In N0 condition, participants have to detect as quickly as possible the number 2. In N2 condition, participants had to press the button when the displayed number was identical to the number displayed two trials before.

https://doi.org/10.1371/journal.pone.0062260.g001

fMRI Data Acquisition and Image Analysis

Data were acquired on a Philips Achieva 3-T (Philips Medical Systems, Best, the Netherlands) scanner using a T2* sensitive gradient echo (EPI) sequence (TR = 2130 ms; TE = 40 ms; FA 90°; SENSE acceleration factor 2.5; matrix size: 64×64×32; voxel size: 3.06×3.06×3 mm3). A total of 32 contiguous transverse slices were acquired, covering the whole brain. Anatomical images were obtained using a T1-weigthed sagittal 3D TFE sequence (TR = 1960 ms; TE = 4.60 ms; TI 1040 ms; flip angle 8°; FOV: 250×250 mm2; matrix size: 320×320×160; interpolated voxel size: 0.78×0.78×1.0 mm3). The MR scanner was equipped with the Quasar imaging gradients (maximum amplitude and slew rate: 30 mT/m and 200 mT/m/ms) and an 8 channel SENSE head coil.

Functional MRI data were pre-processed and analyzed with SPM8 (Wellcome Department of Cognitive Neurology, London) implemented in MATLAB 7.8 (Mathworks Inc., Sherbom, MA). The first five functional volumes in the acquisition were discarded to avoid transient spin saturation effects. Preprocessing for each individual required that functional images were (i) corrected for slice acquisition delays, (ii) realigned to the first scan of the first run (closest to the anatomical scan) to correct for within- and between-run motion, (iii) co-registered with the anatomical scan, (iv) normalized to the MNI template using an affine fourth degree ß-spline interpolation transformation and a voxel size of 2×2×2 mm3 after the skull and bones had been removed with a mask based on the individual anatomical images, and (v) spatially smoothed using a 8-mm full width at half maximum (FWHM) Gaussian kernel.

Data were analyzed using a mixed-effects model that aimed at showing a stereotypical effect in the population from which the subjects were drawn [46]. For each subject, a first-level intra-individual analysis aimed at modeling data to partition observed neurophysiological responses into components of interest, confounds and error, using a general linear model [47]. The regressors of interest were built using box cars positioned at each block (N2 and N0) presentation. These regressors were secondarily convolved with the canonical hemodynamic response function.
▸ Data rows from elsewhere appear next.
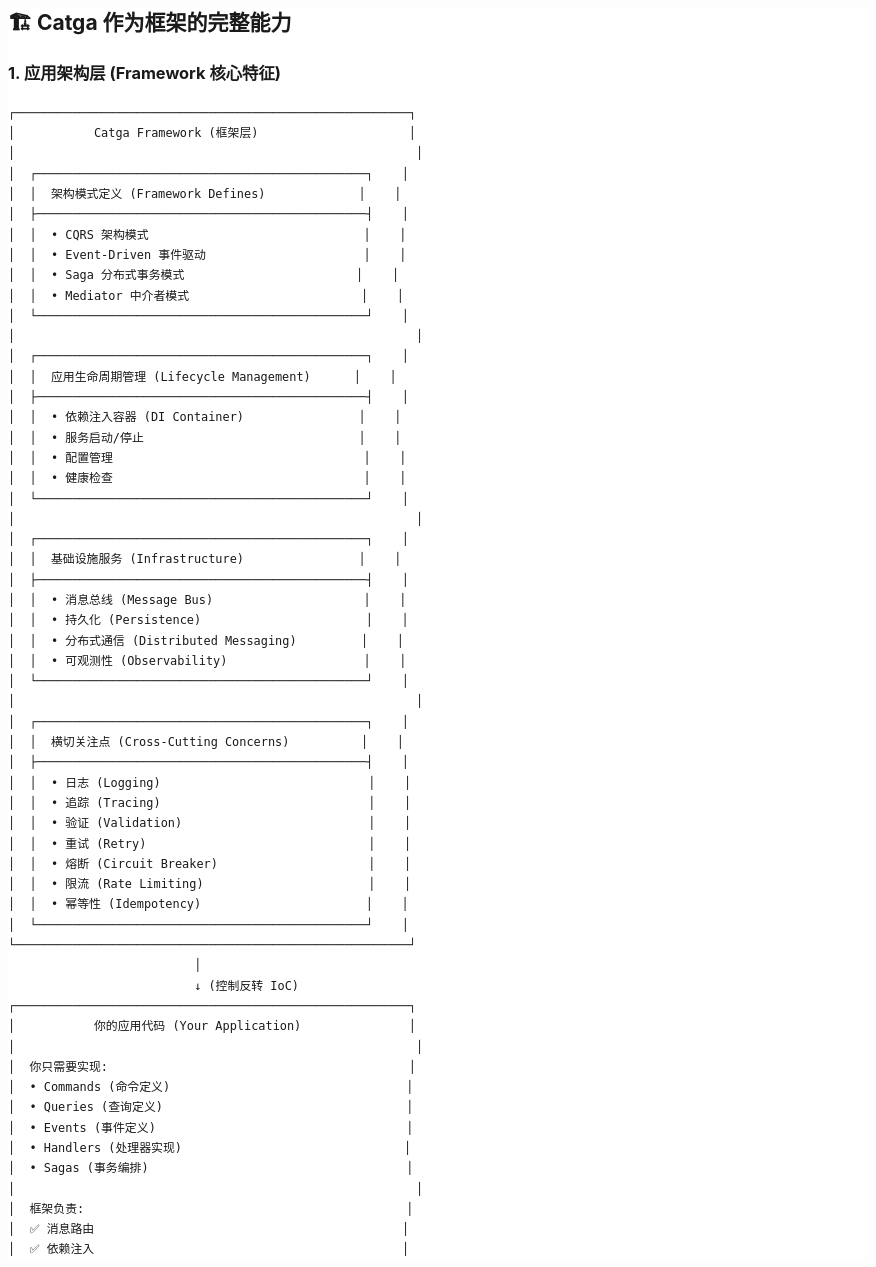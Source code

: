 
## 🏗️ Catga 作为框架的完整能力

### 1. 应用架构层 (Framework 核心特征)

```
┌───────────────────────────────────────────────────────┐
│           Catga Framework (框架层)                     │
│                                                        │
│  ┌──────────────────────────────────────────────┐    │
│  │  架构模式定义 (Framework Defines)             │    │
│  ├──────────────────────────────────────────────┤    │
│  │  • CQRS 架构模式                              │    │
│  │  • Event-Driven 事件驱动                      │    │
│  │  • Saga 分布式事务模式                        │    │
│  │  • Mediator 中介者模式                        │    │
│  └──────────────────────────────────────────────┘    │
│                                                        │
│  ┌──────────────────────────────────────────────┐    │
│  │  应用生命周期管理 (Lifecycle Management)      │    │
│  ├──────────────────────────────────────────────┤    │
│  │  • 依赖注入容器 (DI Container)                │    │
│  │  • 服务启动/停止                              │    │
│  │  • 配置管理                                   │    │
│  │  • 健康检查                                   │    │
│  └──────────────────────────────────────────────┘    │
│                                                        │
│  ┌──────────────────────────────────────────────┐    │
│  │  基础设施服务 (Infrastructure)                │    │
│  ├──────────────────────────────────────────────┤    │
│  │  • 消息总线 (Message Bus)                     │    │
│  │  • 持久化 (Persistence)                       │    │
│  │  • 分布式通信 (Distributed Messaging)         │    │
│  │  • 可观测性 (Observability)                   │    │
│  └──────────────────────────────────────────────┘    │
│                                                        │
│  ┌──────────────────────────────────────────────┐    │
│  │  横切关注点 (Cross-Cutting Concerns)          │    │
│  ├──────────────────────────────────────────────┤    │
│  │  • 日志 (Logging)                             │    │
│  │  • 追踪 (Tracing)                             │    │
│  │  • 验证 (Validation)                          │    │
│  │  • 重试 (Retry)                               │    │
│  │  • 熔断 (Circuit Breaker)                     │    │
│  │  • 限流 (Rate Limiting)                       │    │
│  │  • 幂等性 (Idempotency)                       │    │
│  └──────────────────────────────────────────────┘    │
└───────────────────────────────────────────────────────┘
                          │
                          ↓ (控制反转 IoC)
┌───────────────────────────────────────────────────────┐
│           你的应用代码 (Your Application)               │
│                                                        │
│  你只需要实现:                                          │
│  • Commands (命令定义)                                 │
│  • Queries (查询定义)                                  │
│  • Events (事件定义)                                   │
│  • Handlers (处理器实现)                               │
│  • Sagas (事务编排)                                    │
│                                                        │
│  框架负责:                                             │
│  ✅ 消息路由                                           │
│  ✅ 依赖注入                                           │
```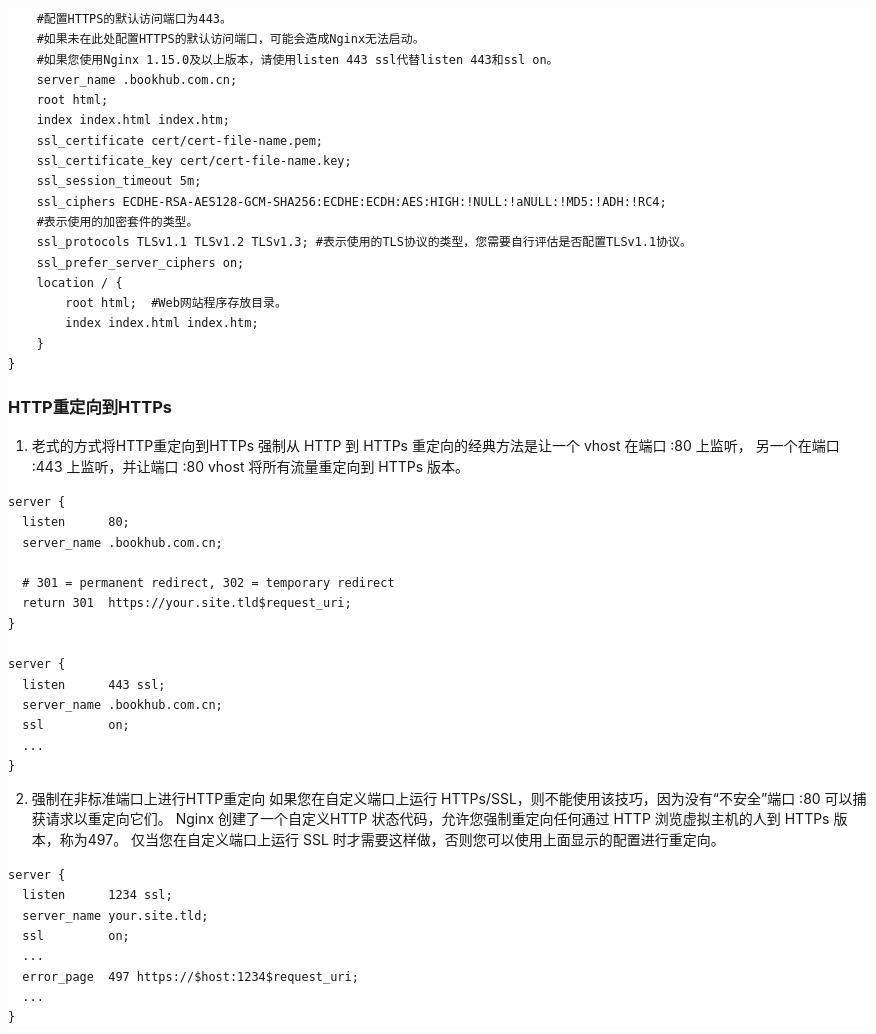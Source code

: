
 ```
    #配置HTTPS的默认访问端口为443。
    #如果未在此处配置HTTPS的默认访问端口，可能会造成Nginx无法启动。
    #如果您使用Nginx 1.15.0及以上版本，请使用listen 443 ssl代替listen 443和ssl on。
    server_name .bookhub.com.cn;
    root html;
    index index.html index.htm;
    ssl_certificate cert/cert-file-name.pem;  
    ssl_certificate_key cert/cert-file-name.key; 
    ssl_session_timeout 5m;
    ssl_ciphers ECDHE-RSA-AES128-GCM-SHA256:ECDHE:ECDH:AES:HIGH:!NULL:!aNULL:!MD5:!ADH:!RC4;
    #表示使用的加密套件的类型。
    ssl_protocols TLSv1.1 TLSv1.2 TLSv1.3; #表示使用的TLS协议的类型，您需要自行评估是否配置TLSv1.1协议。
    ssl_prefer_server_ciphers on;
    location / {
        root html;  #Web网站程序存放目录。
        index index.html index.htm;
    }
}
```

### HTTP重定向到HTTPs
1. 老式的方式将HTTP重定向到HTTPs
  强制从 HTTP 到 HTTPs 重定向的经典方法是让一个 vhost 在端口 :80 上监听，
  另一个在端口 :443 上监听，并让端口 :80 vhost 将所有流量重定向到 HTTPs 版本。
  ```
  server {
    listen      80;
    server_name .bookhub.com.cn;
    
    # 301 = permanent redirect, 302 = temporary redirect
    return 301  https://your.site.tld$request_uri;
  }

  server {
    listen      443 ssl;
    server_name .bookhub.com.cn;
    ssl         on;
    ...
  }
  ```
2. 强制在非标准端口上进行HTTP重定向
  如果您在自定义端口上运行 HTTPs/SSL，则不能使用该技巧，因为没有“不安全”端口 :80 可以捕获请求以重定向它们。
  Nginx 创建了一个自定义HTTP 状态代码，允许您强制重定向任何通过 HTTP 浏览虚拟主机的人到 HTTPs 版本，称为497。
  仅当您在自定义端口上运行 SSL 时才需要这样做，否则您可以使用上面显示的配置进行重定向。
  ```
  server {
    listen      1234 ssl;
    server_name your.site.tld;
    ssl         on;
    ...
    error_page  497 https://$host:1234$request_uri;
    ...
  }
  ```
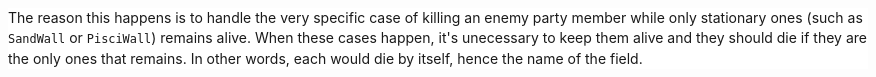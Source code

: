 The reason this happens is to handle the very specific case of killing an enemy party member while only stationary ones (such as `SandWall` or `PisciWall`) remains alive. When these cases happen, it's unecessary to keep them alive and they should die if they are the only ones that remains. In other words, each would die by itself, hence the name of the field.
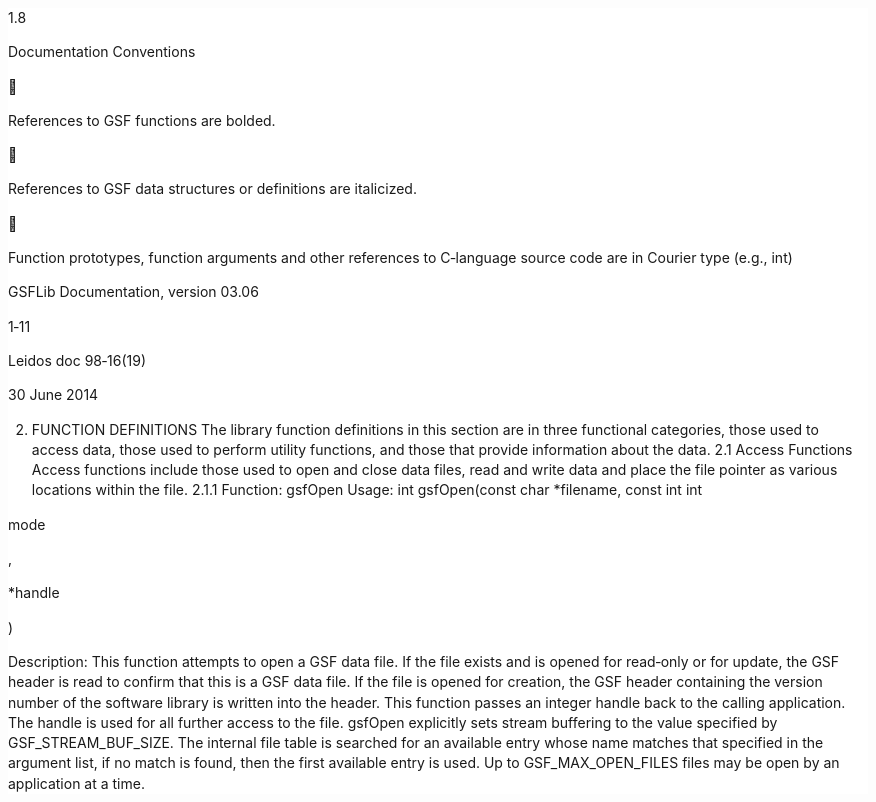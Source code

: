 1.8

Documentation Conventions



References to GSF functions are bolded.



References to GSF data structures or definitions are italicized.



Function prototypes, function arguments and other references to C‐language source code are in
Courier type (e.g., int)

GSFLib Documentation, version 03.06

1‐11

Leidos doc 98‐16(19)

30 June 2014

2. FUNCTION DEFINITIONS
The library function definitions in this section are in three functional categories, those used to access
data, those used to perform utility functions, and those that provide information about the data.
2.1 Access Functions
Access functions include those used to open and close data files, read and write data and place the file
pointer as various locations within the file.
2.1.1 Function:  gsfOpen
Usage:
int gsfOpen(const char *filename,
const int
int

mode

,

*handle

)


Description:
This function attempts to open a GSF data file.  If the file exists and is opened for read‐only or for
update, the GSF header is read to confirm that this is a GSF data file.  If the file is opened for creation,
the GSF header containing the version number of the software library is written into the header.  This
function passes an integer handle back to the calling application.  The handle is used for all further
access to the file. gsfOpen explicitly sets stream buffering to the value specified by
GSF_STREAM_BUF_SIZE.  The internal file table is searched for an available entry whose name matches
that specified in the argument list, if no match is found, then the first available entry is used.  Up to
GSF_MAX_OPEN_FILES files may be open by an application at a time.
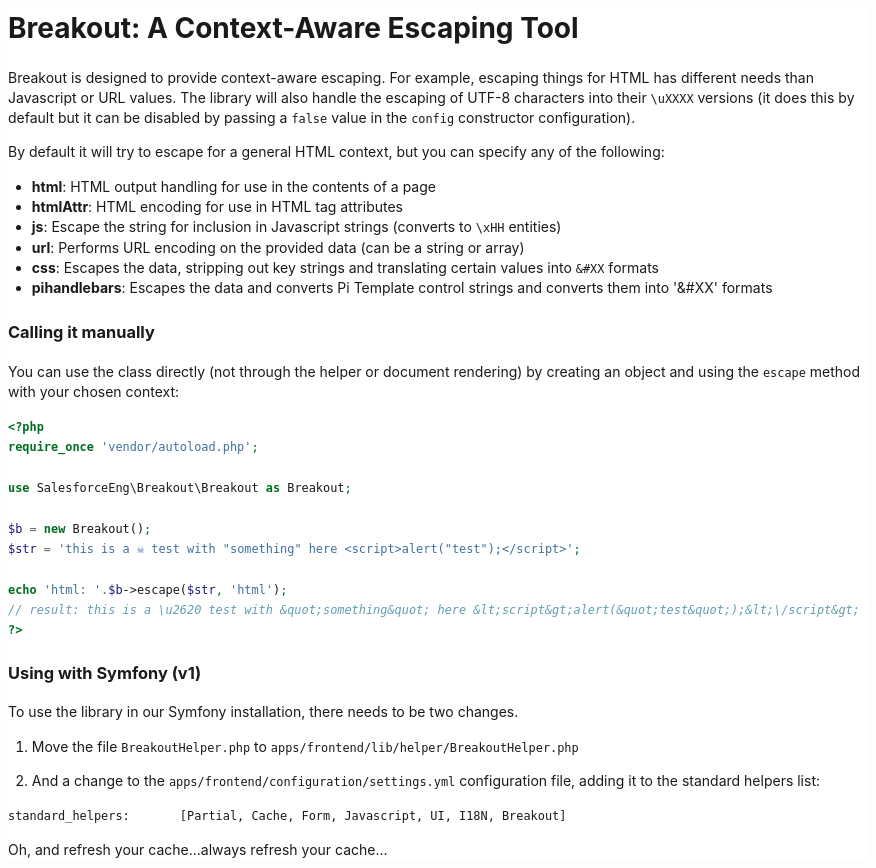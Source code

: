 Breakout: A Context-Aware Escaping Tool
====================

Breakout is designed to provide context-aware escaping. For example, escaping things for HTML has different needs than Javascript or URL values.
The library will also handle the escaping of UTF-8 characters into their `\uXXXX` versions (it does this by default but it can be disabled by passing a `false` value in the `config` constructor configuration).

By default it will try to escape for a general HTML context, but you can specify any of the following:

- **html**: HTML output handling for use in the contents of a page
- **htmlAttr**: HTML encoding for use in HTML tag attributes
- **js**: Escape the string for inclusion in Javascript strings (converts to `\xHH` entities)
- **url**: Performs URL encoding on the provided data (can be a string or array)
- **css**: Escapes the data, stripping out key strings and translating certain values into `&#XX` formats
- **pihandlebars**: Escapes the data and converts Pi Template control strings and converts them into '&#XX' formats

### Calling it manually

You can use the class directly (not through the helper or document rendering) by creating an object and using the `escape` method with your chosen context:

```php
<?php
require_once 'vendor/autoload.php';

use SalesforceEng\Breakout\Breakout as Breakout;

$b = new Breakout();
$str = 'this is a ☠ test with "something" here <script>alert("test");</script>';

echo 'html: '.$b->escape($str, 'html');
// result: this is a \u2620 test with &quot;something&quot; here &lt;script&gt;alert(&quot;test&quot;);&lt;\/script&gt;
?>
```

### Using with Symfony (v1)

To use the library in our Symfony installation, there needs to be two changes.

1. Move the file `BreakoutHelper.php` to `apps/frontend/lib/helper/BreakoutHelper.php`

2. And a change to the `apps/frontend/configuration/settings.yml` configuration file, adding it to the standard helpers list:

```
standard_helpers:       [Partial, Cache, Form, Javascript, UI, I18N, Breakout]
```

Oh, and refresh your cache...always refresh your cache...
Movement parameters derived from realignment of the functional volumes (translations in x, y and z directions and rotations around x, y and z axes) were included as covariates of no interest in the design matrix. High-pass filtering was implemented in the matrix design using a cut-off period of 256 seconds to remove low drift frequencies from the time series. Serial correlations were estimated with a restricted maximum likelihood (ReML) algorithm using an intrinsic autoregressive model during parameter estimation. Effect of interests were then tested by linear contrasts, generating statistical parametric maps [SPM(T)]. Here, the contrast of interest was the difference of activation between N2 and N0 conditions (N2 vs. N0) as the best approximation of neural activity associated with working memory. Statistical significance for images was set at p<.001 (uncorrected) and then further spatially smoothed (6 mm FWHM Gaussian kernel). They were then entered in a second-level analysis in which subjects were considered as a random effect (RFX).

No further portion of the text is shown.